#### [What to work on]
All of the data should be output character for character, except the pictures.
___ Dataset ___
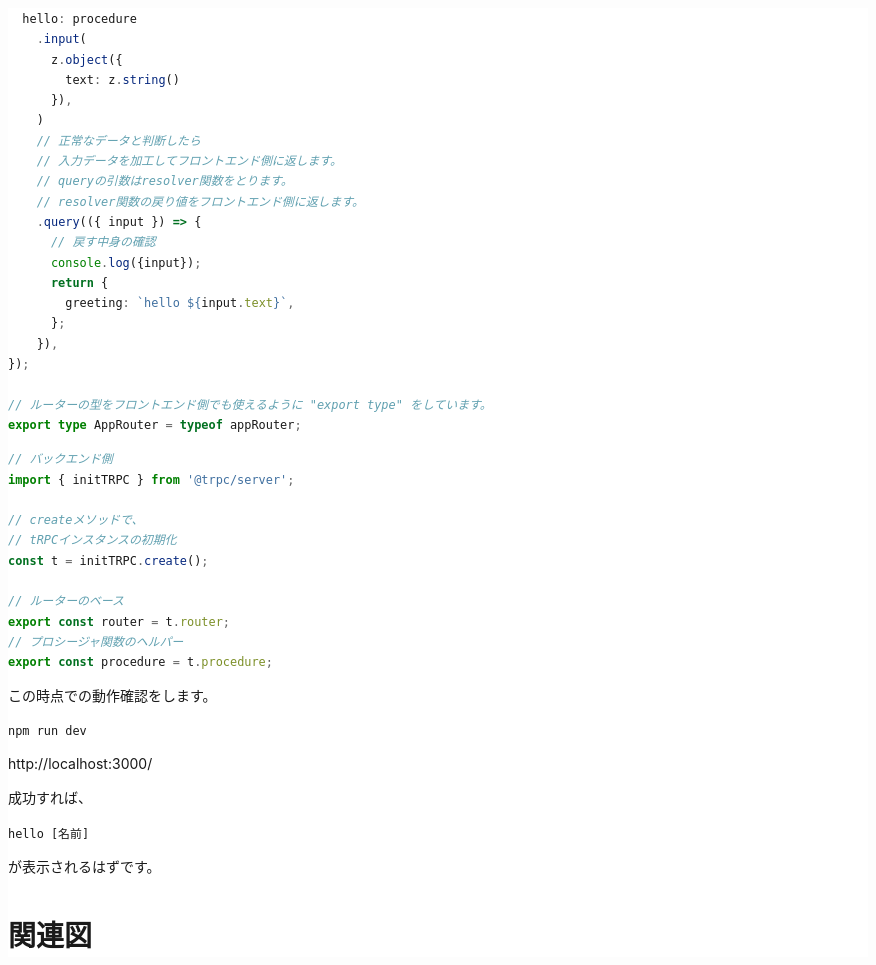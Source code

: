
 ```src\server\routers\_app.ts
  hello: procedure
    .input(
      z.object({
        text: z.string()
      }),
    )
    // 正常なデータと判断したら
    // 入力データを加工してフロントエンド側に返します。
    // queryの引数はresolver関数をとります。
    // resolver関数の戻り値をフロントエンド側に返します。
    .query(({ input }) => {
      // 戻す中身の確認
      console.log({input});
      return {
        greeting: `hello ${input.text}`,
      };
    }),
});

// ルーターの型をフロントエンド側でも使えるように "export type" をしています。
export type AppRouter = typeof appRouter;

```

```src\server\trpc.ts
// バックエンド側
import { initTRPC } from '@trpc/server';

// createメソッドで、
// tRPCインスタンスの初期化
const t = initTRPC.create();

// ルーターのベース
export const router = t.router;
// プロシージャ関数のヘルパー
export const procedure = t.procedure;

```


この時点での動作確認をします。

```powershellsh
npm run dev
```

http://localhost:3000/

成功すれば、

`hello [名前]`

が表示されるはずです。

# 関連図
___
#### [Response to the exercise]
Source code

:
 ```src\server\routers\_app.ts
  hello: procedure
    .input(
      z.object({
        text: z.string()
      }),
    )
    // 正常なデータと判断したら
    // 入力データを加工してフロントエンド側に返します。
    // queryの引数はresolver関数をとります。
    // resolver関数の戻り値をフロントエンド側に返します。
    .query(({ input }) => {
      // 戻す中身の確認
      console.log({input});
      return {
        greeting: `hello ${input.text}`,
      };
    }),
});

// ルーターの型をフロントエンド側でも使えるように "export type" をしています。
export type AppRouter = typeof appRouter;

```

```src\server\trpc.ts
// バックエンド側
import { initTRPC } from '@trpc/server';

// createメソッドで、
// tRPCインスタンスの初期化
const t = initTRPC.create();

// ルーターのベース
export const router = t.router;
// プロシージャ関数のヘルパー
export const procedure = t.procedure;

```


この時点での動作確認をします。

```powershellsh
npm run dev
```

http://localhost:3000/

成功すれば、

`hello [名前]`

が表示されるはずです。

# 関連図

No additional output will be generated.